The recurrent laryngeal nerve (RLN) is a branch of the vagus nerve (cranial nerve X) that supplies all the intrinsic muscles of the larynx, with the exception of the cricothyroid muscles. There are two recurrent laryngeal nerves, right and left. The right and left nerves are not symmetrical, with the left nerve looping under the aortic arch, and the right nerve looping under the right subclavian artery then traveling upwards. They both travel alongside the trachea. Additionally, the nerves are among the few nerves that follow a recurrent course, moving in the opposite direction to the nerve they branch from, a fact from which they gain their name.

Contents

The recurrent laryngeal nerves supply sensation to the larynx below the vocal cords, give cardiac branches to the deep cardiac plexus, and branch to the trachea, esophagus and the inferior constrictor muscles. The posterior cricoarytenoid muscles, the only muscles that can open the vocal folds, are innervated by this nerve.

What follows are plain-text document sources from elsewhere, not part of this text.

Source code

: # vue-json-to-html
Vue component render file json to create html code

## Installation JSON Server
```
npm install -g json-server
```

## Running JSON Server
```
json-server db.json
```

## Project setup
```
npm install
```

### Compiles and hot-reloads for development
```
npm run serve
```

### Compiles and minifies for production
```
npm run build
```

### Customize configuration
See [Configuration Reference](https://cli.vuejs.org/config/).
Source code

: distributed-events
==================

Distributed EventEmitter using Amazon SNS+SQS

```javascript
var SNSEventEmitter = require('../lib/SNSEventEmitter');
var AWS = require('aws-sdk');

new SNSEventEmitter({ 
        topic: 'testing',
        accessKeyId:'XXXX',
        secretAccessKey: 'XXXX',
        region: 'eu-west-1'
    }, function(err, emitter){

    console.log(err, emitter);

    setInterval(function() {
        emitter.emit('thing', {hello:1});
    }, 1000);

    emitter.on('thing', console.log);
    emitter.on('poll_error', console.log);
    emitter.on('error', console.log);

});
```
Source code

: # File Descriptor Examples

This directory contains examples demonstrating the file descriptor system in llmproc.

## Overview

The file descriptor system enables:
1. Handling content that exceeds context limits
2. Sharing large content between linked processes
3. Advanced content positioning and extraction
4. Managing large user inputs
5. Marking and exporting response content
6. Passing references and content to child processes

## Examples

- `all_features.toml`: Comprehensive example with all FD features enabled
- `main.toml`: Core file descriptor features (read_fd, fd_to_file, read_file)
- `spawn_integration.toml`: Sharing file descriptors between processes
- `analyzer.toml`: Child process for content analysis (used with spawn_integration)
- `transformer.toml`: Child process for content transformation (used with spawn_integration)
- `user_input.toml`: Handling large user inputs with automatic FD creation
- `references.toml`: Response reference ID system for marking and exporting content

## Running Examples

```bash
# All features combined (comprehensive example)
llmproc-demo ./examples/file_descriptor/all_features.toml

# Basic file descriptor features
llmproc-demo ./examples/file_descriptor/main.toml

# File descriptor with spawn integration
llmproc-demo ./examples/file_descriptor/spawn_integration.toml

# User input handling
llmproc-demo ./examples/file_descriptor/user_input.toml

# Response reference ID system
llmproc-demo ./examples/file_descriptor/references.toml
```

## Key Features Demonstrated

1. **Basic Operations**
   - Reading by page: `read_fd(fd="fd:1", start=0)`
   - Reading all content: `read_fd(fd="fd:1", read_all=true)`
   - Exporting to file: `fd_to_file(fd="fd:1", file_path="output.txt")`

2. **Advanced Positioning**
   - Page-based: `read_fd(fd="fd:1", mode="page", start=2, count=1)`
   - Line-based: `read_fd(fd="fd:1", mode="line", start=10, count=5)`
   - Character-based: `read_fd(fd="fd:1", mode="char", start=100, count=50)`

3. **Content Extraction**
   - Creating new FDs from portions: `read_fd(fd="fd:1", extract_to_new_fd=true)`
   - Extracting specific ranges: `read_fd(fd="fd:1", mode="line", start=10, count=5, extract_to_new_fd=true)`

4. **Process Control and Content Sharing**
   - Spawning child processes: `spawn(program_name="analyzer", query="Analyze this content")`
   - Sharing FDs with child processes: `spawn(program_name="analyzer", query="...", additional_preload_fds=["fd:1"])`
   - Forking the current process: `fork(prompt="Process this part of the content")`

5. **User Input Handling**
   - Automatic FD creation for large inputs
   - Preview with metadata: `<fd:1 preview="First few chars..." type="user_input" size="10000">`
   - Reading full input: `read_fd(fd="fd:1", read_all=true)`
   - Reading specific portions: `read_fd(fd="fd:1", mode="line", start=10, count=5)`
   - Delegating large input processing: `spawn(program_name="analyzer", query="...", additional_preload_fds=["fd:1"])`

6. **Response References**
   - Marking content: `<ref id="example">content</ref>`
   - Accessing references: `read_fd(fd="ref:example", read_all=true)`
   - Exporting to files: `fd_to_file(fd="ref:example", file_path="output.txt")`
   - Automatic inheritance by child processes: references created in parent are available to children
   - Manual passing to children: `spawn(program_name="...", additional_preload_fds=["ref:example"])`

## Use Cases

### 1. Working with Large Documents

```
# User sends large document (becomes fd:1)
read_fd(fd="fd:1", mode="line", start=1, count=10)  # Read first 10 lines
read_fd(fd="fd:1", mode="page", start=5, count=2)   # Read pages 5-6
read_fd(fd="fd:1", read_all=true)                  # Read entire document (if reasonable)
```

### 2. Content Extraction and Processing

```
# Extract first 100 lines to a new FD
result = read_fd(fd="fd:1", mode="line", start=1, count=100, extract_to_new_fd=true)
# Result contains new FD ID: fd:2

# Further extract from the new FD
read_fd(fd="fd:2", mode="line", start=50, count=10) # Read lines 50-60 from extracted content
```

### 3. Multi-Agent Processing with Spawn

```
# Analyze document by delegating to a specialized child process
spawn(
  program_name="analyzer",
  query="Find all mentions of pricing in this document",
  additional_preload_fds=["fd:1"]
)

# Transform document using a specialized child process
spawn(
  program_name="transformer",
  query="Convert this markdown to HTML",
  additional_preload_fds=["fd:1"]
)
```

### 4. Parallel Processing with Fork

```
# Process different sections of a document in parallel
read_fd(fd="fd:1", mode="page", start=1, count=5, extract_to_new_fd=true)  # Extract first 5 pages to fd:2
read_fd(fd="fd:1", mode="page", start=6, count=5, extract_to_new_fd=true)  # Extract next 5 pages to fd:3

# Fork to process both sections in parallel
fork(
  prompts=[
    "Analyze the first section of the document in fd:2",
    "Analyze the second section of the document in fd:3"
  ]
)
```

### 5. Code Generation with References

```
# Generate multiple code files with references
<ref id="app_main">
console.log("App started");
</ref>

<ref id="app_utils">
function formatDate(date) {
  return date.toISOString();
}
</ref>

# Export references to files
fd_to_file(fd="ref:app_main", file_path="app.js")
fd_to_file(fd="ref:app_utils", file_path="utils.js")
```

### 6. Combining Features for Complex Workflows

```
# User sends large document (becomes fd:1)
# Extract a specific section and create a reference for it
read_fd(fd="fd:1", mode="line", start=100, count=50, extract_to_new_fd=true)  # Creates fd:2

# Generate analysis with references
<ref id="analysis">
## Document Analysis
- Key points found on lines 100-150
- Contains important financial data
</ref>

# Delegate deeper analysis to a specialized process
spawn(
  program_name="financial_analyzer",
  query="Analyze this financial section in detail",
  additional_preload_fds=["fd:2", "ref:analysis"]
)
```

The recurrent laryngeal nerves are the nerves of the sixth pharyngeal arch. The existence of the recurrent laryngeal nerve was first documented by the physician Galen.

Structure

Passing under the subclavian artery, the right recurrent laryngeal nerve has a much shorter course than the left which passes under the aortic arch and ligamentum arteriosum. Gray505.png
Passing under the subclavian artery, the right recurrent laryngeal nerve has a much shorter course than the left which passes under the aortic arch and ligamentum arteriosum.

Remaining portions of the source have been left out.